**The input**.
-=-=-=-=-

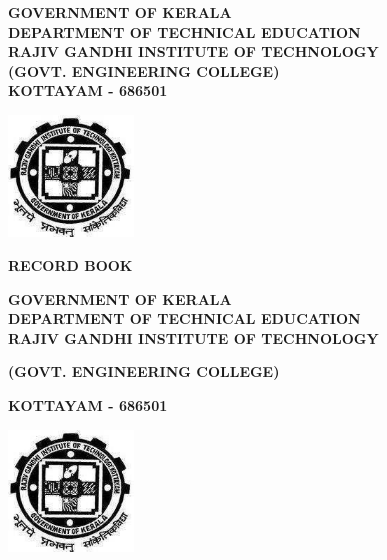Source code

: \documentclass{report}
\theoremstyle{mytheor}
\begin{document}

\begin{titlepage}
\centering

\textbf{\Large GOVERNMENT OF KERALA}\\
\vspace{0.85cm}
\textbf{\Large DEPARTMENT OF TECHNICAL EDUCATION}\\
\vspace{1.5cm}
\textbf{\Large RAJIV GANDHI INSTITUTE OF TECHNOLOGY}\\
\vspace{0.85cm}
\textbf{\Large (GOVT. ENGINEERING COLLEGE)}\\
\vspace{0.85cm}
\textbf{\Large KOTTAYAM - 686501}
\vspace{5.35cm}

\centerline{\includegraphics[width=0.25\textwidth]{image.png}} %

\vspace{6.5cm}

\textbf{\Large RECORD BOOK}

\vspace{0.9cm}
\newpage
\thispagestyle{empty}
\textbf{\Large GOVERNMENT OF KERALA}\\
\vspace{0.9cm}
\textbf{\Large DEPARTMENT OF TECHNICAL EDUCATION}\\
\vspace{0.9cm}
\textbf{\Large RAJIV GANDHI INSTITUTE OF TECHNOLOGY}\\
\vspace{0.9cm}

\textbf{\Large (GOVT. ENGINEERING COLLEGE)}\\
\vspace{0.9cm}

\textbf{\Large KOTTAYAM - 686501}

\vspace{1.35cm}
\centerline{\includegraphics[width=0.25\textwidth]{image.png}} %
\vspace{1cm}


\end{titlepage}
\end{document}
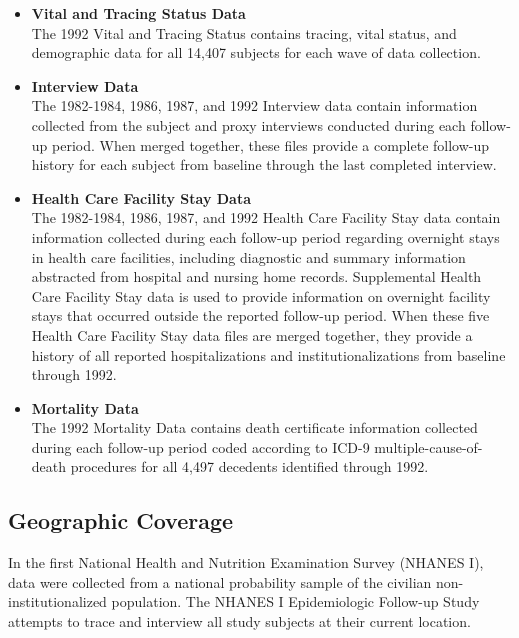 \documentclass[5 pt]{article}
\begin{document}
\begin{itemize}

\item \textbf{Vital and Tracing Status Data}\\
The 1992 Vital and Tracing Status contains tracing, vital status, and demographic data for all 14,407 subjects for each wave of data collection.


\item \textbf{Interview Data}\\
The 1982-1984, 1986, 1987, and 1992 Interview data contain information collected from the subject and proxy interviews conducted during each follow-up period. When merged together, these files provide a complete follow-up history for each subject from baseline through the last completed interview.
\\

\item \textbf{Health Care Facility Stay Data}\\
The 1982-1984, 1986, 1987, and 1992 Health Care Facility Stay data contain information collected during each follow-up period regarding overnight stays in health care facilities, including diagnostic and summary information abstracted from hospital and nursing home records. Supplemental Health Care Facility Stay data is used to provide information on overnight facility stays that occurred outside the reported follow-up period. When these five Health Care Facility Stay data files are merged together, they provide a history of all reported hospitalizations and institutionalizations from baseline through 1992.


\item \textbf{Mortality Data}\\
The 1992 Mortality Data contains death certificate information collected during each follow-up period coded according to ICD-9 multiple-cause-of-death procedures for all 4,497 decedents identified through 1992.

\end{itemize}


\subsection{Geographic Coverage}
In the first National Health and Nutrition Examination Survey (NHANES I), data were collected from a national probability sample of the civilian non-institutionalized population. The NHANES I Epidemiologic Follow-up Study attempts to trace and interview all study subjects at their current location.
\end{document}
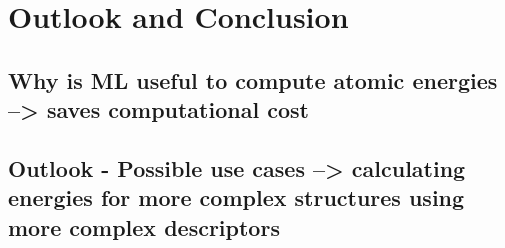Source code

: \chapter{Outlook and Conclusion}

\section{Why is ML useful to compute atomic energies --> saves computational cost}
\section{Outlook - Possible use cases --> calculating energies for more complex structures  using more complex descriptors}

-=-=-=-=-

**Activity**.
The data above must be written out again without alteration, and the pictures in them must be excluded.

**Written response**.
Source code

: \documentclass{report}
\theoremstyle{mytheor}
\begin{document}

\begin{titlepage}
\centering

\textbf{\Large GOVERNMENT OF KERALA}\\
\vspace{0.85cm}
\textbf{\Large DEPARTMENT OF TECHNICAL EDUCATION}\\
\vspace{1.5cm}
\textbf{\Large RAJIV GANDHI INSTITUTE OF TECHNOLOGY}\\
\vspace{0.85cm}
\textbf{\Large (GOVT. ENGINEERING COLLEGE)}\\
\vspace{0.85cm}
\textbf{\Large KOTTAYAM - 686501}
\vspace{5.35cm}

\centerline{\includegraphics[width=0.25\textwidth]{image.png}} %

\vspace{6.5cm}

\textbf{\Large RECORD BOOK}

\vspace{0.9cm}
\newpage
\thispagestyle{empty}
\textbf{\Large GOVERNMENT OF KERALA}\\
\vspace{0.9cm}
\textbf{\Large DEPARTMENT OF TECHNICAL EDUCATION}\\
\vspace{0.9cm}
\textbf{\Large RAJIV GANDHI INSTITUTE OF TECHNOLOGY}\\
\vspace{0.9cm}

\textbf{\Large (GOVT. ENGINEERING COLLEGE)}\\
\vspace{0.9cm}

\textbf{\Large KOTTAYAM - 686501}

\vspace{1.35cm}
\centerline{\includegraphics[width=0.25\textwidth]{image.png}} %
\vspace{1cm}


\end{titlepage}
\end{document}
 \documentclass[5 pt]{article}
\begin{document}
\begin{itemize}

\item \textbf{Vital and Tracing Status Data}\\
The 1992 Vital and Tracing Status contains tracing, vital status, and demographic data for all 14,407 subjects for each wave of data collection.


\item \textbf{Interview Data}\\
The 1982-1984, 1986, 1987, and 1992 Interview data contain information collected from the subject and proxy interviews conducted during each follow-up period. When merged together, these files provide a complete follow-up history for each subject from baseline through the last completed interview.
\\

\item \textbf{Health Care Facility Stay Data}\\
The 1982-1984, 1986, 1987, and 1992 Health Care Facility Stay data contain information collected during each follow-up period regarding overnight stays in health care facilities, including diagnostic and summary information abstracted from hospital and nursing home records. Supplemental Health Care Facility Stay data is used to provide information on overnight facility stays that occurred outside the reported follow-up period. When these five Health Care Facility Stay data files are merged together, they provide a history of all reported hospitalizations and institutionalizations from baseline through 1992.


\item \textbf{Mortality Data}\\
The 1992 Mortality Data contains death certificate information collected during each follow-up period coded according to ICD-9 multiple-cause-of-death procedures for all 4,497 decedents identified through 1992.

\end{itemize}


\subsection{Geographic Coverage}
In the first National Health and Nutrition Examination Survey (NHANES I), data were collected from a national probability sample of the civilian non-institutionalized population. The NHANES I Epidemiologic Follow-up Study attempts to trace and interview all study subjects at their current location.
\end{document}
Source code

: \chapter{Outlook and Conclusion}

\section{Why is ML useful to compute atomic energies --> saves computational cost}
\section{Outlook - Possible use cases --> calculating energies for more complex structures  using more complex descriptors}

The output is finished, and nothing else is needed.